*EXERCISE DIRECTIONS:* Go through the data and copy each line that holds "invariant".

*DATA EXTRACT:*

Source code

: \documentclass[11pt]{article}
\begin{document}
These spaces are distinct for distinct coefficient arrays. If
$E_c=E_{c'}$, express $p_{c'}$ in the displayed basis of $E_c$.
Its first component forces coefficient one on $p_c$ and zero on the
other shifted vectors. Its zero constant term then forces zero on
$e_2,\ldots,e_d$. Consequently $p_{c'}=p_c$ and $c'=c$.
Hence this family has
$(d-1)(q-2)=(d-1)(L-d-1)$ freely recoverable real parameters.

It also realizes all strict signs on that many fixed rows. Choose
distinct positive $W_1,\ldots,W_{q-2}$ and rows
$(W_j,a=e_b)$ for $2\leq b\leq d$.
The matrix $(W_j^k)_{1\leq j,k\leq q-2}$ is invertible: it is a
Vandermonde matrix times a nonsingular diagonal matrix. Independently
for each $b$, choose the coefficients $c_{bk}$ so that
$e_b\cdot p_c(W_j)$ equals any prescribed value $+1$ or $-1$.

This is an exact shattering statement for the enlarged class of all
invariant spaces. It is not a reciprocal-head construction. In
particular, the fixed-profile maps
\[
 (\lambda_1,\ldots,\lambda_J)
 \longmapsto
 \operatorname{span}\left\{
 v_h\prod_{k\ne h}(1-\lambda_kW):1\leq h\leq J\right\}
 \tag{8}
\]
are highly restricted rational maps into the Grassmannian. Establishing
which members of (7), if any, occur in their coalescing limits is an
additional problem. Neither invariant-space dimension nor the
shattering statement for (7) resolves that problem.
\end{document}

*EXERCISE RESPONSE:*
invariant spaces. It is not a reciprocal-head construction. In
additional problem. Neither invariant-space dimension nor the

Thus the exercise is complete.